Krispy Kreme's sales growth
It seems like a short while ago back in 2008 when some were writing Krispy Kreme off as another flash in the pan, so to speak. But the doughnut maker's most recent third-quarter report showed same-store sales growth has rolled on as the company continues to bake. In fact, Kripsy Kreme has reported 20 consecutive quarters of positive same-store sales growth.
The doughnut maker's chieftain, CEO James H. Morgan, attributed this success story to the company's long-term strategy to turn the brand around by unlocking its full potential.
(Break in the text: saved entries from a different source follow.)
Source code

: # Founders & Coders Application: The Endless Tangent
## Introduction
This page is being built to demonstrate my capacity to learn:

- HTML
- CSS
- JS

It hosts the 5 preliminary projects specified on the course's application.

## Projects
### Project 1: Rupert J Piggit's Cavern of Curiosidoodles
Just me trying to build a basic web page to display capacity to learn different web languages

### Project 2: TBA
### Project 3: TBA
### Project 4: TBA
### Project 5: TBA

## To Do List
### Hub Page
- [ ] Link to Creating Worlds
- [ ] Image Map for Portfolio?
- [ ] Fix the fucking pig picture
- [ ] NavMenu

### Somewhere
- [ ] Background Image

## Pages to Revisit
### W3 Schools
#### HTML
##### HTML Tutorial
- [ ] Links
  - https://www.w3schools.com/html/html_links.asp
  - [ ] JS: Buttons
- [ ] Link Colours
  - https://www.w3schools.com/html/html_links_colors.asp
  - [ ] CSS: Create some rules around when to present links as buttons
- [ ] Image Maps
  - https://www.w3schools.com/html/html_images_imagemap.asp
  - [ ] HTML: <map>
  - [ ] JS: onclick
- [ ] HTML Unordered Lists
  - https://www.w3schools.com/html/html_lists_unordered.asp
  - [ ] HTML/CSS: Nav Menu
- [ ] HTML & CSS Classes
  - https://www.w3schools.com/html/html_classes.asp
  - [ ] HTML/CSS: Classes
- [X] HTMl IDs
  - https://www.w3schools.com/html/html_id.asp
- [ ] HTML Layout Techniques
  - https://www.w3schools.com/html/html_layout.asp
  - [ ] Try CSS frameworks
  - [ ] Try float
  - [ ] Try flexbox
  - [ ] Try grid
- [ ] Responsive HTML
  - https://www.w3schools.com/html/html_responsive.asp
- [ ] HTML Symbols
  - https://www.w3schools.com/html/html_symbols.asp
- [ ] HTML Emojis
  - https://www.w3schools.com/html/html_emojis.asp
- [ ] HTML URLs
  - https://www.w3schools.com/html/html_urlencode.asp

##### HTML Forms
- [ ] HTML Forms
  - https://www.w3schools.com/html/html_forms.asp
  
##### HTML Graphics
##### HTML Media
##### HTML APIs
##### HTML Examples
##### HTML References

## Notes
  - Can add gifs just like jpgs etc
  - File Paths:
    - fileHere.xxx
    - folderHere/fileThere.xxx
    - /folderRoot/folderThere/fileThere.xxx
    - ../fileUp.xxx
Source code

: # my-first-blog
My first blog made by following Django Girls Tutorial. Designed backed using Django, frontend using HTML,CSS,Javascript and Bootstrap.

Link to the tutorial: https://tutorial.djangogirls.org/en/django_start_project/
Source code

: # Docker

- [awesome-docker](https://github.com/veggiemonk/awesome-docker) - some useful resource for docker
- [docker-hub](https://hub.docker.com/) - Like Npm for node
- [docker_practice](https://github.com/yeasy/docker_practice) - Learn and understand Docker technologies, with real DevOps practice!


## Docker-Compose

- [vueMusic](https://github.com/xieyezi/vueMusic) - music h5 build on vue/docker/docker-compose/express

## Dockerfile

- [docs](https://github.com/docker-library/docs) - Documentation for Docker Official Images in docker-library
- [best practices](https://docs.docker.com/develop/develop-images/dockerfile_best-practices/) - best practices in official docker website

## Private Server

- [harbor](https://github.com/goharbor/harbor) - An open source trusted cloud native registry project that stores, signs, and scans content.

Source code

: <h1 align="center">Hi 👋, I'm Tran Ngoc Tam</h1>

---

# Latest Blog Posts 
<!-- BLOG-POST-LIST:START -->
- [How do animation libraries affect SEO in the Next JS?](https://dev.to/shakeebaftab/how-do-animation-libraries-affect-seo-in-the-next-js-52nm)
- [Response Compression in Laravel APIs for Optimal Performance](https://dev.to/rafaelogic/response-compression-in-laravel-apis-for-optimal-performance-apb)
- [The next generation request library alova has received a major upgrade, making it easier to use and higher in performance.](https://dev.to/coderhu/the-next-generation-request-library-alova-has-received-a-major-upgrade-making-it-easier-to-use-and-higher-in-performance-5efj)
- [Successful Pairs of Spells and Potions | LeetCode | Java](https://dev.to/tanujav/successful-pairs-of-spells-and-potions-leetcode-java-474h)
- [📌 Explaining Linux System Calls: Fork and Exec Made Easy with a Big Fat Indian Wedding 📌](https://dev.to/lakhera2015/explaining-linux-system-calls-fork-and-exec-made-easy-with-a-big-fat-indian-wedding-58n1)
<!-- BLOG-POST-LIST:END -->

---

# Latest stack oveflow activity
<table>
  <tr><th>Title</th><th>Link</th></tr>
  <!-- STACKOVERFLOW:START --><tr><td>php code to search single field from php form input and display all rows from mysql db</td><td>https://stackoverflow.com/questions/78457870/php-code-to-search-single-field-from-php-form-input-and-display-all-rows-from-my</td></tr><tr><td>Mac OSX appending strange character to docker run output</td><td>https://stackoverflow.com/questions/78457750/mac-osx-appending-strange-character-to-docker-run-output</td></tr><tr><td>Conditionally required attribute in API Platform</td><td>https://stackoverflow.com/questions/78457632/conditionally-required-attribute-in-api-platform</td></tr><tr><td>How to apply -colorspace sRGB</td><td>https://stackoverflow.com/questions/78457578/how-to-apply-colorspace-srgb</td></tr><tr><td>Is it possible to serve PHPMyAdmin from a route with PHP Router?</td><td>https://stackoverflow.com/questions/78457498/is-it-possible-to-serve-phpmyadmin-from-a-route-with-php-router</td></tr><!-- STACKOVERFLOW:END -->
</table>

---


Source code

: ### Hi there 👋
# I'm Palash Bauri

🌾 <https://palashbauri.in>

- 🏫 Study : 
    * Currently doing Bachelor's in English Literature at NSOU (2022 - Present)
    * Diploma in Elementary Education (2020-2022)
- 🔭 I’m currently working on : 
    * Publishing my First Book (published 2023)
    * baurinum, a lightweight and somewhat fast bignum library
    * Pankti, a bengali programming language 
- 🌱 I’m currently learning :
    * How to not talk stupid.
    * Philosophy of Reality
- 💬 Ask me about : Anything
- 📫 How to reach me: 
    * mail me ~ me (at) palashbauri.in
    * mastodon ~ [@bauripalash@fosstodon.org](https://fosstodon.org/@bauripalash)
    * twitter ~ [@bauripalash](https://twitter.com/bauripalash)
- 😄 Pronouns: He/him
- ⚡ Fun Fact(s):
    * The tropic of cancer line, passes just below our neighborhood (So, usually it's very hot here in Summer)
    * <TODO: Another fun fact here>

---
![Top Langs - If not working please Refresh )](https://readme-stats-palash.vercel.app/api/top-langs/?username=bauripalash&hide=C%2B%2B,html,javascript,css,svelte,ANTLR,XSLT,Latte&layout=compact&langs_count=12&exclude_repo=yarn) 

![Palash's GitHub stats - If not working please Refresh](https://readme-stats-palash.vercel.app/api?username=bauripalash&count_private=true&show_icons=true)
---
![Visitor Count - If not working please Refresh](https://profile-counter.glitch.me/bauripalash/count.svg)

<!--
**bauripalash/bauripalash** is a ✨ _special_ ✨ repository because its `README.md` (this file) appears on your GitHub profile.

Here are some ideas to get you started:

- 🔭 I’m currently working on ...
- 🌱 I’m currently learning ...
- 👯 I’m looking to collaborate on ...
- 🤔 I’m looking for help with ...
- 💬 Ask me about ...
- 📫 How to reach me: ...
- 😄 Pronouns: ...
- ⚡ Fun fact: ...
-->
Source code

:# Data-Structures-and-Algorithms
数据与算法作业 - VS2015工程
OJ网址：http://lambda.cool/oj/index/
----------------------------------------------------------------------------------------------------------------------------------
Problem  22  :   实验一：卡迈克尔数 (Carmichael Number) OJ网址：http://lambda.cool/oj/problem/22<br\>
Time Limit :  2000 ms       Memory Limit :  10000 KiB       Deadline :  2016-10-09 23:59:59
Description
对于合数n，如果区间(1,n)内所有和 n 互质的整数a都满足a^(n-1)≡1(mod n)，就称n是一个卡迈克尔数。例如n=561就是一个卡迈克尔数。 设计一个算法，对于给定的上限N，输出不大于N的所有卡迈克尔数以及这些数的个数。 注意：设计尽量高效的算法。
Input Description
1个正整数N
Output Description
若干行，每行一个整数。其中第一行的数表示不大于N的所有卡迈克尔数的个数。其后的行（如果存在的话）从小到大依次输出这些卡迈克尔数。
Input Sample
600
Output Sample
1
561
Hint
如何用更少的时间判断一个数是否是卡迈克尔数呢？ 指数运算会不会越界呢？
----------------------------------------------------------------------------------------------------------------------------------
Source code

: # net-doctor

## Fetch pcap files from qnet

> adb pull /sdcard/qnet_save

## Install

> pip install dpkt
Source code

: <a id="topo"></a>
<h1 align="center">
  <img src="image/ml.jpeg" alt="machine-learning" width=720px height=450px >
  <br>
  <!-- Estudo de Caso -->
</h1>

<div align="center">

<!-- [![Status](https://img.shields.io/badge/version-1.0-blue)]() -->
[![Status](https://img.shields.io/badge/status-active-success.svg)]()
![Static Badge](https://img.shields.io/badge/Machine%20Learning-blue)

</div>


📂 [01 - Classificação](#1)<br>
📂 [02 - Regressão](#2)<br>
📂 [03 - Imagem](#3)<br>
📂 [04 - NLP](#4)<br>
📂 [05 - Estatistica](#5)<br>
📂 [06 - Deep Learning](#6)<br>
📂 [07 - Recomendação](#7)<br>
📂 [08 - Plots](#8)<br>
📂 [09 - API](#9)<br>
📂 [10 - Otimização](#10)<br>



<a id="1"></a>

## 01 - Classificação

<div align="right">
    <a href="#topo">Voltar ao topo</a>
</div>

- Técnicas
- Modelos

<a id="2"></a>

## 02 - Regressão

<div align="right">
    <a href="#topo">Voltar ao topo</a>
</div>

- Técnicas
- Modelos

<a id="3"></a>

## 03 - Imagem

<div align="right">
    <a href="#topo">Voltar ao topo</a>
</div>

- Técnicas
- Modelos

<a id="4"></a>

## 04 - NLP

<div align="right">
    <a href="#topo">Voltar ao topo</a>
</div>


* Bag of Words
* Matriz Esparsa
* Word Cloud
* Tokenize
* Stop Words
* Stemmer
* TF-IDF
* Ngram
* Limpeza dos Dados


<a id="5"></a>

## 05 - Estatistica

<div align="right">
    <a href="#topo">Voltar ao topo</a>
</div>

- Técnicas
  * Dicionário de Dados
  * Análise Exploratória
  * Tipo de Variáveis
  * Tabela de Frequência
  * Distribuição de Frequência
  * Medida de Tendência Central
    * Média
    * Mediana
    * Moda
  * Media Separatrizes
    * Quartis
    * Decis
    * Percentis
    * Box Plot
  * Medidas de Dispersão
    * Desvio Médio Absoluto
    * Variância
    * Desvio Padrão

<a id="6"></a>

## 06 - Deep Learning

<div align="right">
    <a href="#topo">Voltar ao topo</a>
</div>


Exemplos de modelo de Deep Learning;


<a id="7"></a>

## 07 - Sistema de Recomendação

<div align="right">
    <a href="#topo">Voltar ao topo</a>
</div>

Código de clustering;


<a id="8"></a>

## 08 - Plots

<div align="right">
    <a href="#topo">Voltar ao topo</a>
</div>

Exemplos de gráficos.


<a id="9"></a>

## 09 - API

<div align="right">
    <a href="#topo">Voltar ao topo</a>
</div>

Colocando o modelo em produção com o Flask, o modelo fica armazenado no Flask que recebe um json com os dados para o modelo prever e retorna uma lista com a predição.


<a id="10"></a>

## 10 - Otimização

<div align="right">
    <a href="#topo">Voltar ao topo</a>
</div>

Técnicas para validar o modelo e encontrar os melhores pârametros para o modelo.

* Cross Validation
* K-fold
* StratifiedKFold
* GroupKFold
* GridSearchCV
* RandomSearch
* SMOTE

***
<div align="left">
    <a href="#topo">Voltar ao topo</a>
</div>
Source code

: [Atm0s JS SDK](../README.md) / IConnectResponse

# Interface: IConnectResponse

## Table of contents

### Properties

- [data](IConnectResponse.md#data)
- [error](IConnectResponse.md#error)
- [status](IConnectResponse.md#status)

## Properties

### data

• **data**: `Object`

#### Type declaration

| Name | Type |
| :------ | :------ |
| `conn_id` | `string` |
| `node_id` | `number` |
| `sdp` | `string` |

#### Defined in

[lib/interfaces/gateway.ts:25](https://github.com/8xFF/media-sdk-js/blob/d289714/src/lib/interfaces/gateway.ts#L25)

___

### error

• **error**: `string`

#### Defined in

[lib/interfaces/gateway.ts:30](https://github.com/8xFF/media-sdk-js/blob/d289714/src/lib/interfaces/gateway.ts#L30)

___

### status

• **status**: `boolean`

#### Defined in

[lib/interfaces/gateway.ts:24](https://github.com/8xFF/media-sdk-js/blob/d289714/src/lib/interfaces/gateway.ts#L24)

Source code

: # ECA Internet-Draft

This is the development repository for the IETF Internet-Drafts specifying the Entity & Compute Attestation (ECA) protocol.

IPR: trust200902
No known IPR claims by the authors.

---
Moreover, the company was able to continue its remarkable revival in what Morgan described as a "tepid consumer spending environment."
In particular, Krispy Kreme's revenue rose 6.7% to $114.2 million, and adjusted operating income was up 25.7% to $11.6 million. Finally, adjusted net income rose by 34.9% to $11.2 million -- $0.16 per share -- as same-store sales grew 3.7% to $74.9 million. Moreover, coffee and beverage sales showed a 4.2% gain, which is something for the company's rivals to beware of.
Even though the stock has taken a hit this week, based on what may be underdone earnings guidance for fiscal year 2015, Krispy Kreme plans to expand its brand by capturing market share with increased beverage sales.
Krispy Kreme's competition
Krispy Kreme's main rivals are Dunkin' Brands Group (NASDAQ: DNKN ) and to some extent Starbucks (NASDAQ: SBUX ) , although Starbucks caters to higher-end consumers with its line of specialty drinks and baked goodies.
In November, Dunkin' also posted solid third-quarter numbers where overall growth in systemwide sales was 5.8%, and 5.5% year to date as of Sept. 28. Dunkin' attributes these figures to 371 new stores that opened since September 2012.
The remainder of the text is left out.